Extracted entries:

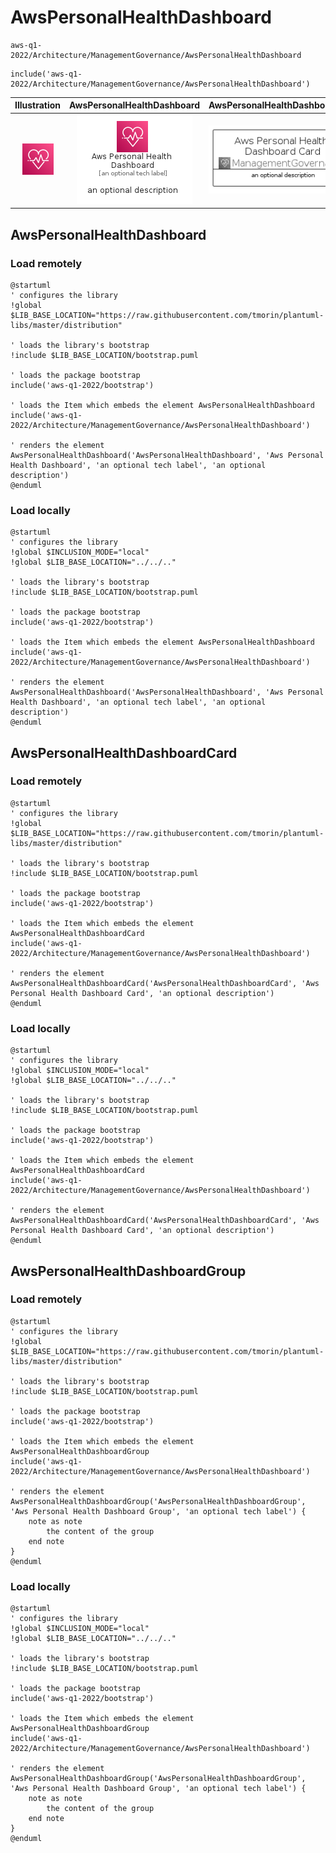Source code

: # AwsPersonalHealthDashboard


```text
aws-q1-2022/Architecture/ManagementGovernance/AwsPersonalHealthDashboard
```

```text
include('aws-q1-2022/Architecture/ManagementGovernance/AwsPersonalHealthDashboard')
```



| Illustration | AwsPersonalHealthDashboard | AwsPersonalHealthDashboardCard | AwsPersonalHealthDashboardGroup |
| :---: | :---: | :---: | :---: |
| ![illustration for Illustration](../../../aws-q1-2022/Architecture/ManagementGovernance/AwsPersonalHealthDashboard.png) | ![illustration for AwsPersonalHealthDashboard](../../../aws-q1-2022/Architecture/ManagementGovernance/AwsPersonalHealthDashboard.Local.png) | ![illustration for AwsPersonalHealthDashboardCard](../../../aws-q1-2022/Architecture/ManagementGovernance/AwsPersonalHealthDashboardCard.Local.png) | ![illustration for AwsPersonalHealthDashboardGroup](../../../aws-q1-2022/Architecture/ManagementGovernance/AwsPersonalHealthDashboardGroup.Local.png) |




## AwsPersonalHealthDashboard

### Load remotely
```plantuml
@startuml
' configures the library
!global $LIB_BASE_LOCATION="https://raw.githubusercontent.com/tmorin/plantuml-libs/master/distribution"

' loads the library's bootstrap
!include $LIB_BASE_LOCATION/bootstrap.puml

' loads the package bootstrap
include('aws-q1-2022/bootstrap')

' loads the Item which embeds the element AwsPersonalHealthDashboard
include('aws-q1-2022/Architecture/ManagementGovernance/AwsPersonalHealthDashboard')

' renders the element
AwsPersonalHealthDashboard('AwsPersonalHealthDashboard', 'Aws Personal Health Dashboard', 'an optional tech label', 'an optional description')
@enduml
```

### Load locally
```plantuml
@startuml
' configures the library
!global $INCLUSION_MODE="local"
!global $LIB_BASE_LOCATION="../../.."

' loads the library's bootstrap
!include $LIB_BASE_LOCATION/bootstrap.puml

' loads the package bootstrap
include('aws-q1-2022/bootstrap')

' loads the Item which embeds the element AwsPersonalHealthDashboard
include('aws-q1-2022/Architecture/ManagementGovernance/AwsPersonalHealthDashboard')

' renders the element
AwsPersonalHealthDashboard('AwsPersonalHealthDashboard', 'Aws Personal Health Dashboard', 'an optional tech label', 'an optional description')
@enduml
```

## AwsPersonalHealthDashboardCard

### Load remotely
```plantuml
@startuml
' configures the library
!global $LIB_BASE_LOCATION="https://raw.githubusercontent.com/tmorin/plantuml-libs/master/distribution"

' loads the library's bootstrap
!include $LIB_BASE_LOCATION/bootstrap.puml

' loads the package bootstrap
include('aws-q1-2022/bootstrap')

' loads the Item which embeds the element AwsPersonalHealthDashboardCard
include('aws-q1-2022/Architecture/ManagementGovernance/AwsPersonalHealthDashboard')

' renders the element
AwsPersonalHealthDashboardCard('AwsPersonalHealthDashboardCard', 'Aws Personal Health Dashboard Card', 'an optional description')
@enduml
```

### Load locally
```plantuml
@startuml
' configures the library
!global $INCLUSION_MODE="local"
!global $LIB_BASE_LOCATION="../../.."

' loads the library's bootstrap
!include $LIB_BASE_LOCATION/bootstrap.puml

' loads the package bootstrap
include('aws-q1-2022/bootstrap')

' loads the Item which embeds the element AwsPersonalHealthDashboardCard
include('aws-q1-2022/Architecture/ManagementGovernance/AwsPersonalHealthDashboard')

' renders the element
AwsPersonalHealthDashboardCard('AwsPersonalHealthDashboardCard', 'Aws Personal Health Dashboard Card', 'an optional description')
@enduml
```

## AwsPersonalHealthDashboardGroup

### Load remotely
```plantuml
@startuml
' configures the library
!global $LIB_BASE_LOCATION="https://raw.githubusercontent.com/tmorin/plantuml-libs/master/distribution"

' loads the library's bootstrap
!include $LIB_BASE_LOCATION/bootstrap.puml

' loads the package bootstrap
include('aws-q1-2022/bootstrap')

' loads the Item which embeds the element AwsPersonalHealthDashboardGroup
include('aws-q1-2022/Architecture/ManagementGovernance/AwsPersonalHealthDashboard')

' renders the element
AwsPersonalHealthDashboardGroup('AwsPersonalHealthDashboardGroup', 'Aws Personal Health Dashboard Group', 'an optional tech label') {
    note as note
        the content of the group
    end note
}
@enduml
```

### Load locally
```plantuml
@startuml
' configures the library
!global $INCLUSION_MODE="local"
!global $LIB_BASE_LOCATION="../../.."

' loads the library's bootstrap
!include $LIB_BASE_LOCATION/bootstrap.puml

' loads the package bootstrap
include('aws-q1-2022/bootstrap')

' loads the Item which embeds the element AwsPersonalHealthDashboardGroup
include('aws-q1-2022/Architecture/ManagementGovernance/AwsPersonalHealthDashboard')

' renders the element
AwsPersonalHealthDashboardGroup('AwsPersonalHealthDashboardGroup', 'Aws Personal Health Dashboard Group', 'an optional tech label') {
    note as note
        the content of the group
    end note
}
@enduml
```

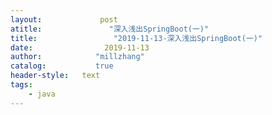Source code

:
 ```yaml
---
layout:             post
atitle:               "深入浅出SpringBoot(一)"
title:                 "2019-11-13-深入浅出SpringBoot(一)"
date:                2019-11-13
author:            "millzhang"
catalog:           true
header-style:   text
tags:
    - java
---
```


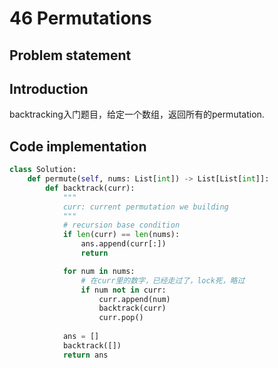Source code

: # 46 Permutations

## Problem statement

## Introduction
backtracking入门题目，给定一个数组，返回所有的permutation.



## Code implementation
```python
class Solution:
    def permute(self, nums: List[int]) -> List[List[int]]:
        def backtrack(curr):
            """
            curr: current permutation we building
            """
            # recursion base condition
            if len(curr) == len(nums):
                ans.append(curr[:])
                return

            for num in nums:
                # 在curr里的数字，已经走过了，lock死，略过
                if num not in curr:
                    curr.append(num)
                    backtrack(curr)
                    curr.pop()
            
            ans = []
            backtrack([])
            return ans
```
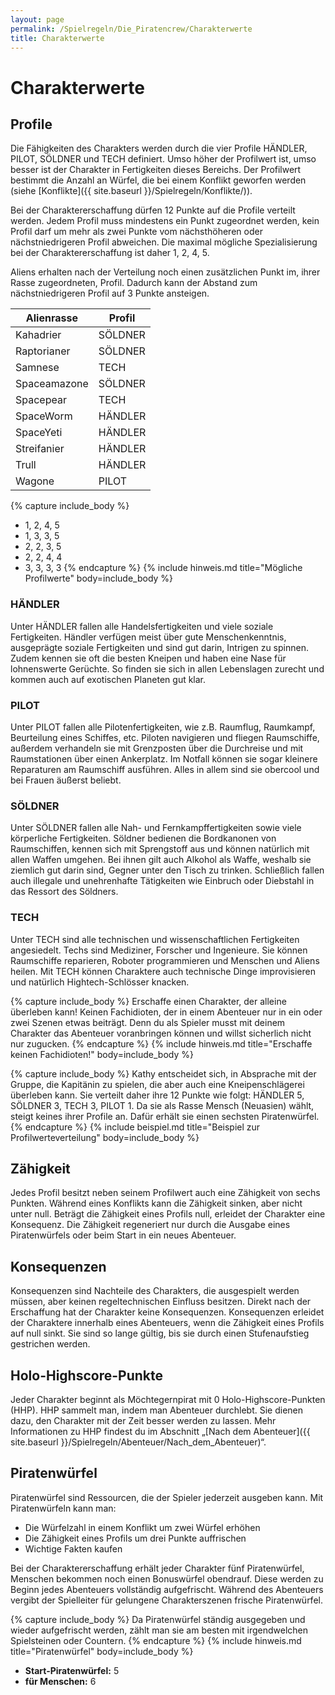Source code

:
 ```yaml
---
layout: page
permalink: /Spielregeln/Die_Piratencrew/Charakterwerte
title: Charakterwerte
---
```


# Charakterwerte

## Profile

Die Fähigkeiten des Charakters werden durch die vier Profile HÄNDLER, PILOT, SÖLDNER und TECH definiert. Umso höher der Profilwert ist, umso besser ist der Charakter in Fertigkeiten dieses Bereichs. Der Profilwert bestimmt die Anzahl an Würfel, die bei einem Konflikt geworfen werden (siehe [Konflikte]({{ site.baseurl }}/Spielregeln/Konflikte/)).

Bei der Charaktererschaffung dürfen 12 Punkte auf die Profile verteilt werden. Jedem Profil muss mindestens ein Punkt zugeordnet werden, kein Profil darf um mehr als zwei Punkte vom nächsthöheren oder nächstniedrigeren Profil abweichen. Die maximal mögliche Spezialisierung bei der Charaktererschaffung ist daher 1, 2, 4, 5.

Aliens erhalten nach der Verteilung noch einen zusätzlichen Punkt im, ihrer Rasse zugeordneten, Profil. Dadurch kann der Abstand zum nächstniedrigeren Profil auf 3 Punkte ansteigen.

| Alienrasse | Profil |
| ---------- | ------ |
| Kahadrier | SÖLDNER |
| Raptorianer | SÖLDNER |
| Samnese | TECH |
| Spaceamazone | SÖLDNER |
| Spacepear | TECH |
| SpaceWorm | HÄNDLER |
| SpaceYeti | HÄNDLER |
| Streifanier | HÄNDLER |
| Trull | HÄNDLER |
| Wagone | PILOT |

{% capture include_body %}

- 1, 2, 4, 5
- 1, 3, 3, 5
- 2, 2, 3, 5
- 2, 2, 4, 4
- 3, 3, 3, 3
{% endcapture %}
{% include hinweis.md title="Mögliche Profilwerte" body=include_body %}

### HÄNDLER

Unter HÄNDLER fallen alle Handelsfertigkeiten und viele soziale Fertigkeiten. Händler verfügen meist über gute Menschenkenntnis, ausgeprägte soziale Fertigkeiten und sind gut darin, Intrigen zu spinnen. Zudem kennen sie oft die besten Kneipen und haben eine Nase für lohnenswerte Gerüchte. So finden sie sich in allen Lebenslagen zurecht und kommen auch auf exotischen Planeten gut klar.

### PILOT

Unter PILOT fallen alle Pilotenfertigkeiten, wie z.B. Raumflug, Raumkampf, Beurteilung eines Schiffes, etc. Piloten navigieren und fliegen Raumschiffe, außerdem verhandeln sie mit Grenzposten über die Durchreise und mit Raumstationen über einen Ankerplatz. Im Notfall können sie sogar kleinere Reparaturen am Raumschiff ausführen. Alles in allem sind sie obercool und bei Frauen äußerst beliebt.

### SÖLDNER

Unter SÖLDNER fallen alle Nah- und Fernkampffertigkeiten sowie viele körperliche Fertigkeiten. Söldner bedienen die Bordkanonen von Raumschiffen, kennen sich mit Sprengstoff aus und können natürlich mit allen Waffen umgehen. Bei ihnen gilt auch Alkohol als Waffe, weshalb sie ziemlich gut darin sind, Gegner unter den Tisch zu trinken. Schließlich fallen auch illegale und unehrenhafte Tätigkeiten wie Einbruch oder Diebstahl in das Ressort des Söldners.

### TECH

Unter TECH sind alle technischen und wissenschaftlichen Fertigkeiten angesiedelt. Techs sind Mediziner, Forscher und Ingenieure. Sie können Raumschiffe reparieren, Roboter programmieren und Menschen und Aliens heilen. Mit TECH können Charaktere auch technische Dinge improvisieren und natürlich Hightech-Schlösser knacken.

{% capture include_body %}
Erschaffe einen Charakter, der alleine überleben kann! Keinen Fachidioten, der in einem Abenteuer nur in ein oder zwei Szenen etwas beiträgt. Denn du als Spieler musst mit deinem Charakter das Abenteuer voranbringen können und willst sicherlich nicht nur zugucken.
{% endcapture %}
{% include hinweis.md title="Erschaffe keinen Fachidioten!" body=include_body %}

{% capture include_body %}
Kathy entscheidet sich, in Absprache mit der Gruppe, die Kapitänin zu spielen, die aber auch eine Kneipenschlägerei überleben kann. Sie verteilt daher ihre 12 Punkte wie folgt: HÄNDLER 5, SÖLDNER 3, TECH 3, PILOT 1. Da sie als Rasse Mensch (Neuasien) wählt, steigt keines ihrer Profile an. Dafür erhält sie einen sechsten Piratenwürfel.
{% endcapture %}
{% include beispiel.md title="Beispiel zur Profilwerteverteilung" body=include_body %}

## Zähigkeit

Jedes Profil besitzt neben seinem Profilwert auch eine Zähigkeit von sechs Punkten. Während eines Konflikts kann die Zähigkeit sinken, aber nicht unter null. Beträgt die Zähigkeit eines Profils null, erleidet der Charakter eine Konsequenz. Die Zähigkeit regeneriert nur durch die Ausgabe eines Piratenwürfels oder beim Start in ein neues Abenteuer.

## Konsequenzen

Konsequenzen sind Nachteile des Charakters, die ausgespielt werden müssen, aber keinen regeltechnischen Einfluss besitzen. Direkt nach der Erschaffung hat der Charakter keine Konsequenzen. Konsequenzen erleidet der Charaktere innerhalb eines Abenteuers, wenn die Zähigkeit eines Profils auf null sinkt. Sie sind so lange gültig, bis sie durch einen Stufenaufstieg gestrichen werden.

## Holo-Highscore-Punkte

Jeder Charakter beginnt als Möchtegernpirat mit 0 Holo-Highscore-Punkten (HHP). HHP sammelt man, indem man Abenteuer durchlebt. Sie dienen dazu, den Charakter mit der Zeit besser werden zu lassen. Mehr Informationen zu HHP findest du im Abschnitt „[Nach dem Abenteuer]({{ site.baseurl }}/Spielregeln/Abenteuer/Nach_dem_Abenteuer)“.

## Piratenwürfel

Piratenwürfel sind Ressourcen, die der Spieler jederzeit ausgeben kann. Mit Piratenwürfeln kann man:

- Die Würfelzahl in einem Konflikt um zwei Würfel erhöhen
- Die Zähigkeit eines Profils um drei Punkte auffrischen
- Wichtige Fakten kaufen

Bei der Charaktererschaffung erhält jeder Charakter fünf Piratenwürfel, Menschen bekommen noch einen Bonuswürfel obendrauf. Diese werden zu Beginn jedes Abenteuers vollständig aufgefrischt. Während des Abenteuers vergibt der Spielleiter für gelungene Charakterszenen frische Piratenwürfel.

{% capture include_body %}
Da Piratenwürfel ständig ausgegeben und wieder aufgefrischt werden, zählt man sie am besten mit irgendwelchen Spielsteinen oder Countern.
{% endcapture %}
{% include hinweis.md title="Piratenwürfel" body=include_body %}

- **Start-Piratenwürfel:** 5
- **für Menschen:** 6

Work required:
Write out only the lines from the one containing "- Wichtige Fakten kaufen" through the end of the listing above, exactly as they stand.

Result below:
- Wichtige Fakten kaufen

Bei der Charaktererschaffung erhält jeder Charakter fünf Piratenwürfel, Menschen bekommen noch einen Bonuswürfel obendrauf. Diese werden zu Beginn jedes Abenteuers vollständig aufgefrischt. Während des Abenteuers vergibt der Spielleiter für gelungene Charakterszenen frische Piratenwürfel.

{% capture include_body %}
Da Piratenwürfel ständig ausgegeben und wieder aufgefrischt werden, zählt man sie am besten mit irgendwelchen Spielsteinen oder Countern.
{% endcapture %}
{% include hinweis.md title="Piratenwürfel" body=include_body %}

- **Start-Piratenwürfel:** 5
- **für Menschen:** 6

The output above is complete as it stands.